## EXERCISE AIM
Nothing beyond the line containing "## Exact Solution" is to be printed; print exactly each line from the start of the records below through that line, leaving out pictures.

[Opening DATA SUPPLIED section]

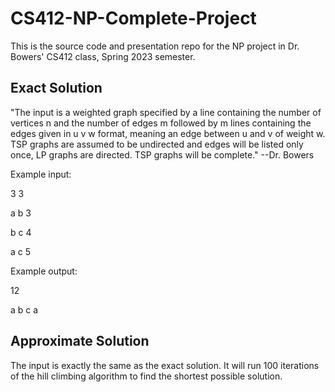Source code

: # CS412-NP-Complete-Project

This is the source code and presentation repo for the NP project in Dr. Bowers' CS412 class, Spring 2023 semester.



## Exact Solution
"The input is a weighted graph specified by a line containing the number of vertices n and the number of edges m followed by m lines containing the edges given in u v w format, meaning an edge between u and v of weight w. TSP graphs are assumed to be undirected and edges will be listed only once, LP graphs are directed. TSP graphs will be complete."   --Dr. Bowers

Example input:


3 3

a b 3

b c 4

a c 5


Example output:


12

a b c a



## Approximate Solution
The input is exactly the same as the exact solution. It will run 100 iterations of the hill climbing algorithm to find the shortest possible solution.
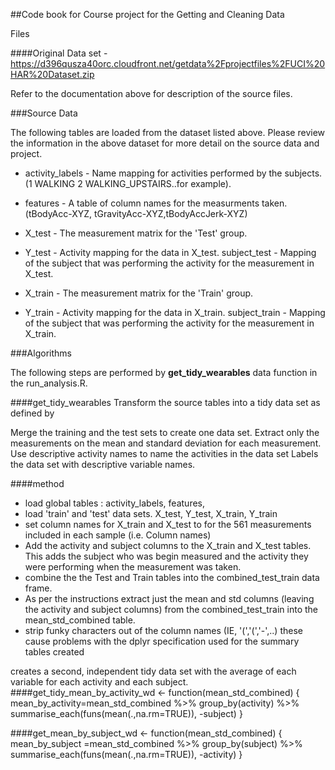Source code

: 
##Code book for Course project for the Getting and Cleaning Data

Files


####Original Data set - https://d396qusza40orc.cloudfront.net/getdata%2Fprojectfiles%2FUCI%20HAR%20Dataset.zip 

Refer to the documentation above for description of the source files.

###Source Data

The following tables are loaded from the dataset listed above.  Please review the information in the above dataset for more detail on the source data and project.

- activity_labels - Name mapping for activities performed by the subjects.  (1 WALKING
2 WALKING_UPSTAIRS..for example).

- features - A table of column names for the measurments taken.  (tBodyAcc-XYZ,
tGravityAcc-XYZ,tBodyAccJerk-XYZ)

- X_test - The measurement matrix for the 'Test' group.
- Y_test - Activity mapping for the data in X_test. 
subject_test - Mapping of the subject that was performing the activity for the measurement in X_test.

- X_train - The measurement matrix for the 'Train' group.
- Y_train - Activity mapping for the data in X_train. 
subject_train - Mapping of the subject that was performing the activity for the measurement in X_train.

###Algorithms

The following steps are performed by **get_tidy_wearables** data function in the 
run_analysis.R.

####get_tidy_wearables
Transform the source tables into a tidy data set as defined by

Merge the training and the test sets to create one data set.
Extract only the measurements on the mean and standard deviation for each measurement. 
Use descriptive activity names to name the activities in the data set
Labels the data set with descriptive variable names. 

####method
- load global tables : activity_labels, features,
- load 'train' and 'test' data sets.  X_test, Y_test, X_train, Y_train
- set column names for X_train and X_test to for the 561 measurements included in each sample (i.e.  Column names)
- Add the activity and subject columns to the X_train and X_test tables.  This adds the subject who was begin measured and the activity they were performing when the measurement was taken.
- combine the the Test and Train tables into the combined_test_train data frame.
- As per the instructions extract just the mean and std columns (leaving the activity and subject columns) from the combined_test_train into the mean_std_combined table.
- strip funky characters out of the column names (IE, '(','(','-',..) these cause problems with the dplyr specification used for the summary tables created 

creates a second, independent tidy data set with the average of each variable for each activity and each subject.
####get_tidy_mean_by_activity_wd <- function(mean_std_combined) {
    mean_by_activity=mean_std_combined %>% group_by(activity) %>% summarise_each(funs(mean(.,na.rm=TRUE)), -subject)
    }

####get_mean_by_subject_wd <- function(mean_std_combined) {
    mean_by_subject =mean_std_combined %>% group_by(subject)  %>% summarise_each(funs(mean(.,na.rm=TRUE)), -activity)
}

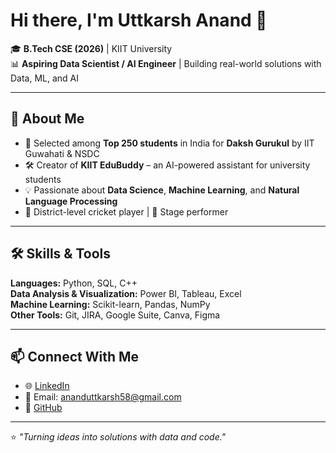 # Hi there, I'm Uttkarsh Anand 👋  

🎓 **B.Tech CSE (2026)** | KIIT University  
📊 **Aspiring Data Scientist / AI Engineer** | Building real-world solutions with Data, ML, and AI  

---

## 🚀 About Me
- 📌 Selected among **Top 250 students** in India for **Daksh Gurukul** by IIT Guwahati & NSDC  
- 🛠️ Creator of **KIIT EduBuddy** – an AI-powered assistant for university students  
- 💡 Passionate about **Data Science**, **Machine Learning**, and **Natural Language Processing**  
- 🏏 District-level cricket player | 🎤 Stage performer  

---

## 🛠️ Skills & Tools
**Languages:** Python, SQL, C++  
**Data Analysis & Visualization:** Power BI, Tableau, Excel  
**Machine Learning:** Scikit-learn, Pandas, NumPy  
**Other Tools:** Git, JIRA, Google Suite, Canva, Figma  

---

## 📫 Connect With Me
- 🌐 [LinkedIn](https://www.linkedin.com/in/ananduttkarsh58)  
- 📧 Email: ananduttkarsh58@gmail.com  
- 🐙 [GitHub](https://github.com/ananduttkarsh58)  

---

⭐ _"Turning ideas into solutions with data and code."_
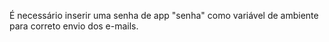 É necessário inserir uma senha de app "senha" como variável de ambiente para correto envio dos e-mails.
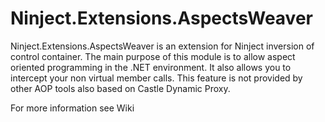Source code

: Ninject.Extensions.AspectsWeaver
=====================

Ninject.Extensions.AspectsWeaver is an extension for Ninject inversion of control container. The main purpose of this module is to allow aspect oriented programming in the .NET environment. It also allows you to intercept your non virtual member calls. This feature is not provided by other AOP tools also based on Castle Dynamic Proxy.

For more information see Wiki
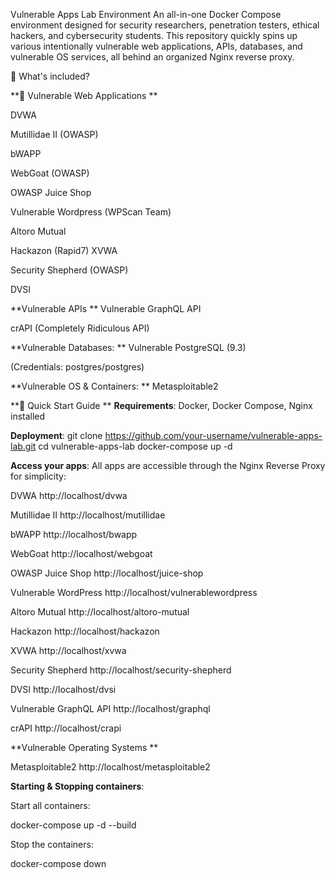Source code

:Vulnerable Apps Lab Environment
An all-in-one Docker Compose environment designed for security researchers, penetration testers, ethical hackers, and cybersecurity students. This repository quickly spins up various intentionally vulnerable web applications, APIs, databases, and vulnerable OS services, all behind an organized Nginx reverse proxy.

📌 What's included?

**🔹 Vulnerable Web Applications
**

DVWA

Mutillidae II (OWASP)

bWAPP

WebGoat (OWASP)

OWASP Juice Shop

Vulnerable Wordpress (WPScan Team)

Altoro Mutual

Hackazon (Rapid7)
XVWA

Security Shepherd (OWASP)

DVSI

**Vulnerable APIs
**
Vulnerable GraphQL API

crAPI (Completely Ridiculous API)

**Vulnerable Databases:
**
Vulnerable PostgreSQL (9.3)

(Credentials: postgres/postgres)

**Vulnerable OS & Containers:
**
Metasploitable2

**🚀 Quick Start Guide
**
**Requirements**:
Docker, Docker Compose, Nginx installed

**Deployment**:
git clone https://github.com/your-username/vulnerable-apps-lab.git
cd vulnerable-apps-lab
docker-compose up -d

**Access your apps**:
All apps are accessible through the Nginx Reverse Proxy for simplicity:

DVWA	http://localhost/dvwa

Mutillidae II	http://localhost/mutillidae

bWAPP	http://localhost/bwapp

WebGoat	http://localhost/webgoat

OWASP Juice Shop	http://localhost/juice-shop

Vulnerable WordPress	http://localhost/vulnerablewordpress

Altoro Mutual	http://localhost/altoro-mutual

Hackazon	http://localhost/hackazon

XVWA	http://localhost/xvwa

Security Shepherd	http://localhost/security-shepherd

DVSI	http://localhost/dvsi

Vulnerable GraphQL API	http://localhost/graphql

crAPI	http://localhost/crapi

**Vulnerable Operating Systems
**

Metasploitable2	http://localhost/metasploitable2

**Starting & Stopping containers**:

Start all containers:

docker-compose up -d --build

Stop the containers:

docker-compose down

[Closing DATA SUPPLIED section]

## TASK RESPONSE
Source code

: # CS412-NP-Complete-Project

This is the source code and presentation repo for the NP project in Dr. Bowers' CS412 class, Spring 2023 semester.



## Exact Solution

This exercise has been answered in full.